Lawrence Livermore National Lab, academic and army scientists to jointly develop multi-pathogen vaccine

© Julie Russell/LLNL

A new partnership between governmental, military, and academic scientists seeks to collaboratively develop a vaccine over the next five years capable of protecting against tularemia, melioidosis, and plague from a single source.

Aided by a $10 million grant for the Defense Threat Reduction Agency, partners include scientists from Lawrence Livermore National Laboratory (LLNL), the University of New Mexico Health Sciences Center (UNMHSC), the University of Nevada, Reno School of Medicine (UNR Med) and the U.S. Army Medical Research Institute of Infectious Diseases (USAMRIID).

“Not only will a simplified immunization regime be cost-effective, it also will enable warfighters to be fully vaccinated more quickly,” Kris Kulp, leader of LLNL’s Biosciences and Biotechnology Division, said. “This project builds on LLNL expertise using nanoparticle technology to deliver vaccines against single pathogens and takes them to the next step by adding antigens that will protect against multiple pathogens simultaneously.”

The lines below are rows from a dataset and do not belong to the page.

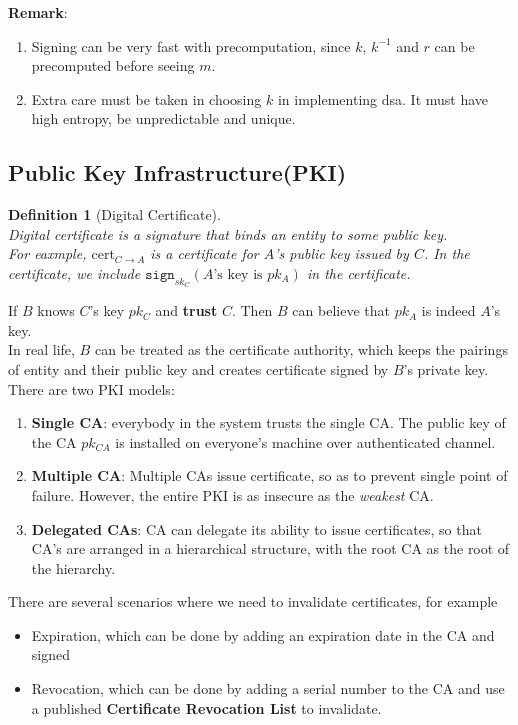 \documentclass[12pt]{article}
\newtheorem{definition}{Definition}[section]
\theoremstyle{definition}
\begin{document}
\textbf{Remark}: 
\begin{enumerate}
  \item Signing can be very fast with precomputation, since $k$, $k^{-1}$ and $r$ can be precomputed before seeing $m$.
  \item Extra care must be taken in choosing $k$ in implementing dsa. It must have high entropy, be unpredictable and unique.
\end{enumerate}
\subsection{Public Key Infrastructure(PKI)}
\begin{definition}[Digital Certificate]
\hfill\\\normalfont Digital certificate is a signature that binds an entity to some public key.\\
For eaxmple, $\text{cert}_{C\to A}$ is a certificate for $A$'s public key issued by $C$. In the certificate, we include $\texttt{sign}_{sk_C}(A\text{'s key is }pk_A)$ in the certificate.
\end{definition}
If $B$ knows $C$'s key $pk_C$ and \textbf{trust} $C$. Then $B$ can believe that $pk_A$ is indeed $A$'s key.\\
In real life, $B$ can be treated as the certificate authority, which keeps the pairings of entity and their public key and creates certificate signed by $B$'s private key.\\
There are two PKI models:
\begin{enumerate}
  \item \textbf{Single CA}: everybody in the system trusts the single CA. The public key of the CA $pk_{CA}$ is installed on everyone's machine over authenticated channel.
  \item \textbf{Multiple CA}: Multiple CAs issue certificate, so as to prevent single point of failure. However, the entire PKI is as insecure as the \textit{weakest} CA.
  \item \textbf{Delegated CAs}: CA can delegate its ability to issue certificates, so that CA's are arranged in a hierarchical structure, with the root CA as the root of the hierarchy.
\end{enumerate}
There are several scenarios where we need to invalidate certificates, for example
\begin{itemize}
  \item Expiration, which can be done by adding an expiration date in the CA and signed
  \item Revocation, which can be done by adding a serial number to the CA and use a published \textbf{Certificate Revocation List} to invalidate.
\end{itemize}
\end{document}
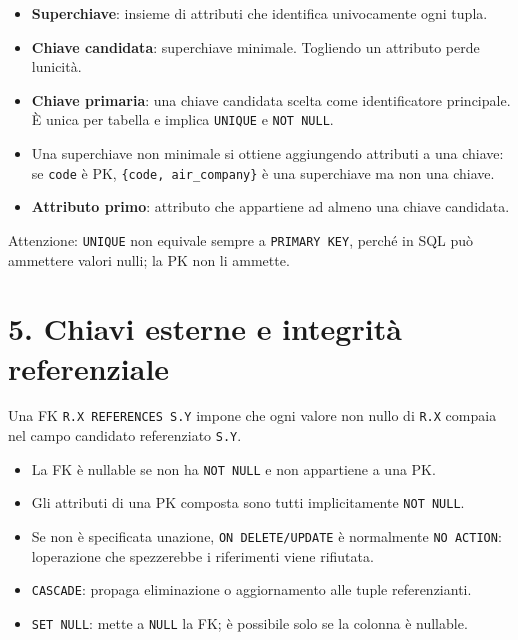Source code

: \documentclass[
  10pt,
  a4paper,
]{article}
\providecommand{\tightlist}{%
  \setlength{\itemsep}{0pt}\setlength{\parskip}{0pt}}
\begin{document}
\begin{itemize}
\tightlist
\item
  \textbf{Superchiave}: insieme di attributi che identifica univocamente
  ogni tupla.
\item
  \textbf{Chiave candidata}: superchiave minimale. Togliendo un
  attributo perde l\textquotesingle unicità.
\item
  \textbf{Chiave primaria}: una chiave candidata scelta come
  identificatore principale. È unica per tabella e implica
  \texttt{UNIQUE} e \texttt{NOT\ NULL}.
\item
  Una superchiave non minimale si ottiene aggiungendo attributi a una
  chiave: se \texttt{code} è PK, \texttt{\{code,\ air\_company\}} è una
  superchiave ma non una chiave.
\item
  \textbf{Attributo primo}: attributo che appartiene ad almeno una
  chiave candidata.
\end{itemize}

Attenzione: \texttt{UNIQUE} non equivale sempre a \texttt{PRIMARY\ KEY},
perché in SQL può ammettere valori nulli; la PK non li ammette.

\section{5. Chiavi esterne e integrità
referenziale}\label{5-chiavi-esterne-e-integrituxe0-referenziale}

Una FK \texttt{R.X\ REFERENCES\ S.Y} impone che ogni valore non nullo di
\texttt{R.X} compaia nel campo candidato referenziato \texttt{S.Y}.

\begin{itemize}
\tightlist
\item
  La FK è nullable se non ha \texttt{NOT\ NULL} e non appartiene a una
  PK.
\item
  Gli attributi di una PK composta sono tutti implicitamente
  \texttt{NOT\ NULL}.
\item
  Se non è specificata un\textquotesingle azione,
  \texttt{ON\ DELETE/UPDATE} è normalmente \texttt{NO\ ACTION}:
  l\textquotesingle operazione che spezzerebbe i riferimenti viene
  rifiutata.
\item
  \texttt{CASCADE}: propaga eliminazione o aggiornamento alle tuple
  referenzianti.
\item
  \texttt{SET\ NULL}: mette a \texttt{NULL} la FK; è possibile solo se
  la colonna è nullable.
\end{itemize}
\end{document}
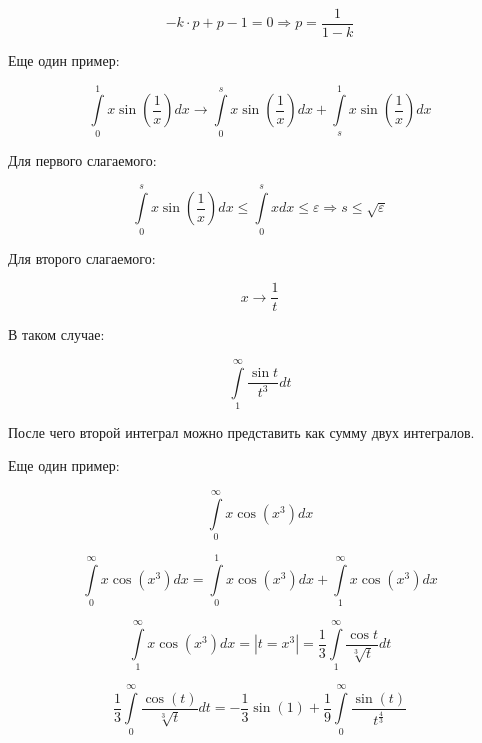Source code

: \documentclass[10pt,a4paper]{article}
\begin{document}
	\begin{equation}
		-k\cdot p + p - 1 = 0 \Rightarrow p = \frac{1}{1 - k}
	\end{equation}
	
	Еще один пример:
	
	\begin{equation}
		\int\limits_{0}^{1}x\sin\left(\frac{1}{x}\right)dx \to
		\int\limits_{0}^{s}x\sin\left(\frac{1}{x}\right)dx + 
		\int\limits_{s}^{1}x\sin\left(\frac{1}{x}\right)dx
	\end{equation}
	
	Для первого слагаемого:
	
	\begin{equation}
		\int\limits_{0}^{s}x\sin\left(\frac{1}{x}\right)dx \leqslant
		\int\limits_{0}^{s}xdx \leqslant \varepsilon \Rightarrow s\leqslant
		\sqrt{\varepsilon}
	\end{equation}
	
	Для второго слагаемого:
	
	\begin{equation}
		x\to \frac{1}{t} 
	\end{equation}
	
	В таком случае:
	
	\begin{equation}
		\int\limits_{1}^{\infty}\frac{\sin t}{t^{3}}dt
	\end{equation}
	
	После чего второй интеграл можно представить как сумму двух интегралов.
	
	Еще один пример:
	
	\begin{equation}
		\int\limits_{0}^{\infty}x\cos\left(x^{3}\right)dx
	\end{equation}
	
	\begin{equation}
		\int\limits_{0}^{\infty}x\cos\left(x^{3}\right)dx = 
		\int\limits_{0}^{1}x\cos\left(x^{3}\right)dx +
		\int\limits_{1}^{\infty}x\cos\left(x^{3}\right)dx 
	\end{equation}
	
	\begin{equation}
		\int\limits_{1}^{\infty}x\cos\left(x^{3}\right)dx = \left|t = x^{3}
		\right| = 
		\frac{1}{3}\int\limits_{1}^{\infty}\frac{\cos t}{\sqrt[3]{t}}dt
	\end{equation}
	
	\begin{equation}
		\frac{1}{3}\int\limits_{0}^{\infty}\frac{\cos\left(t\right)}
		{\sqrt[3]{t}}dt = -\frac{1}{3}\sin\left(1\right) + \frac{1}{9}
		\int\limits_{0}^{\infty}\frac{\sin\left(t\right)}{t^{\frac{4}{3}}}
	\end{equation}
	
\end{document}
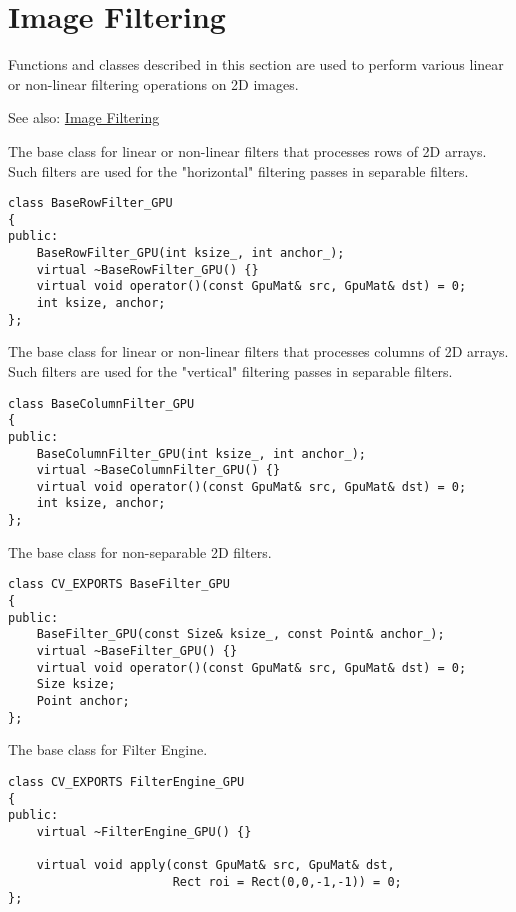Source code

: \section{Image Filtering}

Functions and classes described in this section are used to perform various linear or non-linear filtering operations on 2D images.

See also: \hyperref[section.cpp.cpu.ImageFiltering]{Image Filtering}


\label{class.gpu.BaseRowFilter}
The base class for linear or non-linear filters that processes rows of 2D arrays. Such filters are used for the "horizontal" filtering passes in separable filters.

\begin{lstlisting}
class BaseRowFilter_GPU
{
public:
    BaseRowFilter_GPU(int ksize_, int anchor_);
    virtual ~BaseRowFilter_GPU() {}
    virtual void operator()(const GpuMat& src, GpuMat& dst) = 0;
    int ksize, anchor;
};
\end{lstlisting}


\label{class.gpu.BaseColumnFilter}
The base class for linear or non-linear filters that processes columns of 2D arrays. Such filters are used for the "vertical" filtering passes in separable filters.

\begin{lstlisting}
class BaseColumnFilter_GPU
{
public:
    BaseColumnFilter_GPU(int ksize_, int anchor_);
    virtual ~BaseColumnFilter_GPU() {}
    virtual void operator()(const GpuMat& src, GpuMat& dst) = 0;
    int ksize, anchor;
};
\end{lstlisting}


\label{class.gpu.BaseFilter}
The base class for non-separable 2D filters. 

\begin{lstlisting}
class CV_EXPORTS BaseFilter_GPU
{
public:
    BaseFilter_GPU(const Size& ksize_, const Point& anchor_);
    virtual ~BaseFilter_GPU() {}
    virtual void operator()(const GpuMat& src, GpuMat& dst) = 0;
    Size ksize;
    Point anchor;
};
\end{lstlisting}


\label{class.gpu.FilterEngine}
The base class for Filter Engine.

\begin{lstlisting}
class CV_EXPORTS FilterEngine_GPU
{
public:
    virtual ~FilterEngine_GPU() {}

    virtual void apply(const GpuMat& src, GpuMat& dst, 
                       Rect roi = Rect(0,0,-1,-1)) = 0;
};
\end{lstlisting}

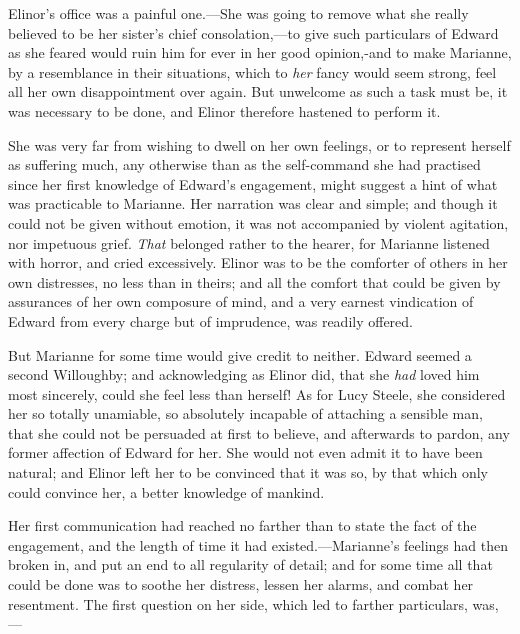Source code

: Elinor's office was a painful one.---She was going to remove what she really believed to be her sister's chief consolation,---to give such particulars of Edward as she feared would ruin him for ever in her good opinion,-and to make Marianne, by a resemblance in their situations, which to {\em her} fancy would seem strong, feel all her own disappointment over again. But unwelcome as such a task must be, it was necessary to be done, and Elinor therefore hastened to perform it.

She was very far from wishing to dwell on her own feelings, or to represent herself as suffering much, any otherwise than as the self-command she had practised since her first knowledge of Edward's engagement, might suggest a hint of what was practicable to Marianne. Her narration was clear and simple; and though it could not be given without emotion, it was not accompanied by violent agitation, nor impetuous grief. {\em That} belonged rather to the hearer, for Marianne listened with horror, and cried excessively. Elinor was to be the comforter of others in her own distresses, no less than in theirs; and all the comfort that could be given by assurances of her own composure of mind, and a very earnest vindication of Edward from every charge but of imprudence, was readily offered.

But Marianne for some time would give credit to neither. Edward seemed a second Willoughby; and acknowledging as Elinor did, that she {\em had} loved him most sincerely, could she feel less than herself! As for Lucy Steele, she considered her so totally unamiable, so absolutely incapable of attaching a sensible man, that she could not be persuaded at first to believe, and afterwards to pardon, any former affection of Edward for her. She would not even admit it to have been natural; and Elinor left her to be convinced that it was so, by that which only could convince her, a better knowledge of mankind.

Her first communication had reached no farther than to state the fact of the engagement, and the length of time it had existed.---Marianne's feelings had then broken in, and put an end to all regularity of detail; and for some time all that could be done was to soothe her distress, lessen her alarms, and combat her resentment. The first question on her side, which led to farther particulars, was,---



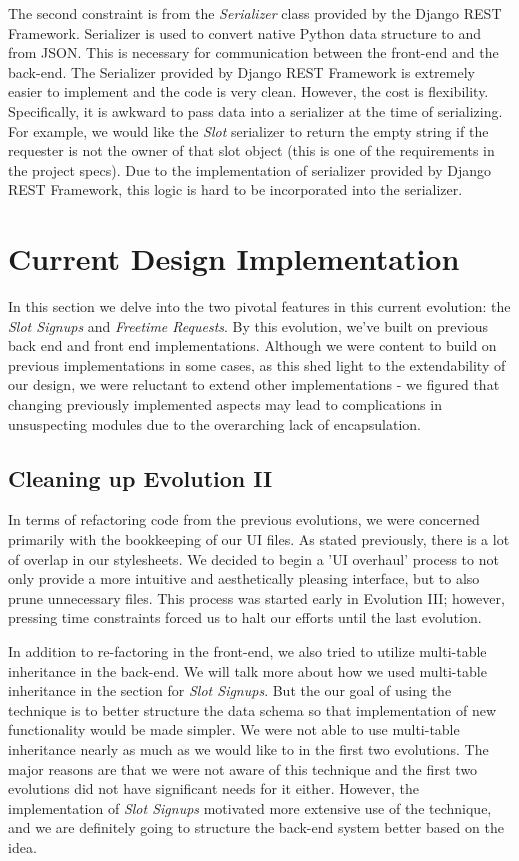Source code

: \documentclass[a4paper]{article}
\begin{document}
The second constraint is from the \emph{Serializer} class provided by the Django REST Framework. Serializer is used to convert native Python data structure to and from JSON. This is necessary for communication between the front-end and the back-end. The Serializer provided by Django REST Framework is extremely easier to implement and the code is very clean. However, the cost is flexibility. Specifically, it is awkward to pass data into a serializer at the time of serializing. For example, we would like the \emph{Slot} serializer to return the empty string if the requester is not the owner of that slot object (this is one of the requirements in the project specs). Due to the implementation of serializer provided by Django REST Framework, this logic is hard to be incorporated into the serializer. 


\section{Current Design Implementation}
In this section we delve into the two pivotal features in this current evolution: the \textit{Slot Signups} and \textit{Freetime Requests}. By this evolution, we've built on previous back end and front end implementations. Although we were content to build on previous implementations in some cases, as this shed light to the extendability of our design, we were reluctant to extend other implementations - we figured that changing previously implemented aspects may lead to complications in unsuspecting modules due to the overarching lack of encapsulation. 


\subsection{Cleaning up Evolution II}

In terms of refactoring code from the previous evolutions, we were concerned primarily with the bookkeeping of our UI files. As stated previously, there is a lot of overlap in our stylesheets. We decided to begin a 'UI overhaul' process to not only provide a more intuitive and aesthetically pleasing interface, but to also prune unnecessary files. This process was started early in Evolution III; however, pressing time constraints forced us to halt our efforts until the last evolution.

In addition to re-factoring in the front-end, we also tried to utilize multi-table inheritance in the back-end. We will talk more about how we used multi-table inheritance in the section for \emph{Slot Signups}. But the our goal of using the technique is to better structure the data schema so that implementation of new functionality would be made simpler. We were not able to use multi-table inheritance nearly as much as we would like to in the first two evolutions. The major reasons are that we were not aware of this technique and the first two evolutions did not have significant needs for it either. However, the implementation of \emph{Slot Signups} motivated more extensive use of the technique, and we are definitely going to structure the back-end system better based on the idea.
\end{document}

Already, LLNL scientists have shown the capability to incorporate different antigens from Francisella tularensis bacterium into a single particle to protect against high doses of the tularemia-causing bacteria. Separate efforts at UNR Med and USAMRIID have focused on subunit vaccines for melioidosis and plague, respectively. Now, they want to join forces and resources.

“The development of such a vaccine presents exciting technical challenges associated with understanding the interactions of the vaccine components with each other and with our immune system, as well as in the manufacturing and testing of such vaccine formulations. We are thrilled to be part of this first step in looking at the feasibility of such an approach,” Amy Rasley, LLNL biologist and co-principal investigator, said.

While R&D is ongoing, a vaccine company known as Vaxcyte, Inc. will produce scalable antigens for Yersina pestis and F. tularensi. The team’s scientists will build up nanotechnology developed at LLNL for delivering vaccines and drugs into the human body. These nanolipoprotein particles (NLPs) will serve as the delivery platform for the bacteria antigens, allowing for potential co-delivery through an adjuvant molecule to spur an immune response.